* _REQUIRED WORK_
Print word for word the records from the line containing "### Document Metadata" through the end.

────

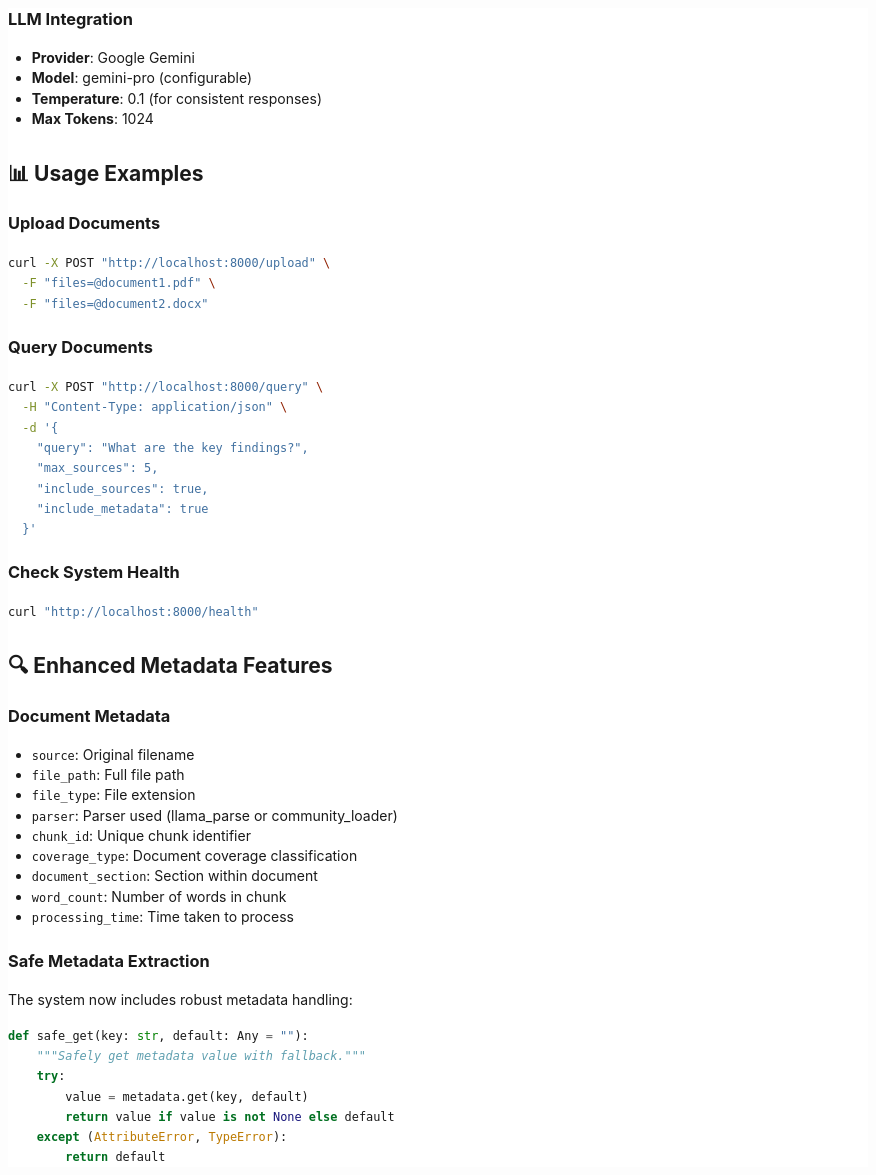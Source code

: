 ### LLM Integration
- **Provider**: Google Gemini
- **Model**: gemini-pro (configurable)
- **Temperature**: 0.1 (for consistent responses)
- **Max Tokens**: 1024

## 📊 Usage Examples

### Upload Documents
```bash
curl -X POST "http://localhost:8000/upload" \
  -F "files=@document1.pdf" \
  -F "files=@document2.docx"
```

### Query Documents
```bash
curl -X POST "http://localhost:8000/query" \
  -H "Content-Type: application/json" \
  -d '{
    "query": "What are the key findings?",
    "max_sources": 5,
    "include_sources": true,
    "include_metadata": true
  }'
```

### Check System Health
```bash
curl "http://localhost:8000/health"
```

## 🔍 Enhanced Metadata Features

### Document Metadata
- `source`: Original filename
- `file_path`: Full file path
- `file_type`: File extension
- `parser`: Parser used (llama_parse or community_loader)
- `chunk_id`: Unique chunk identifier
- `coverage_type`: Document coverage classification
- `document_section`: Section within document
- `word_count`: Number of words in chunk
- `processing_time`: Time taken to process

### Safe Metadata Extraction
The system now includes robust metadata handling:
```python
def safe_get(key: str, default: Any = ""):
    """Safely get metadata value with fallback."""
    try:
        value = metadata.get(key, default)
        return value if value is not None else default
    except (AttributeError, TypeError):
        return default
```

────

* _SOLUTION_
### Document Metadata
- `source`: Original filename
- `file_path`: Full file path
- `file_type`: File extension
- `parser`: Parser used (llama_parse or community_loader)
- `chunk_id`: Unique chunk identifier
- `coverage_type`: Document coverage classification
- `document_section`: Section within document
- `word_count`: Number of words in chunk
- `processing_time`: Time taken to process

### Safe Metadata Extraction
The system now includes robust metadata handling:
```python
def safe_get(key: str, default: Any = ""):
    """Safely get metadata value with fallback."""
    try:
        value = metadata.get(key, default)
        return value if value is not None else default
    except (AttributeError, TypeError):
        return default
```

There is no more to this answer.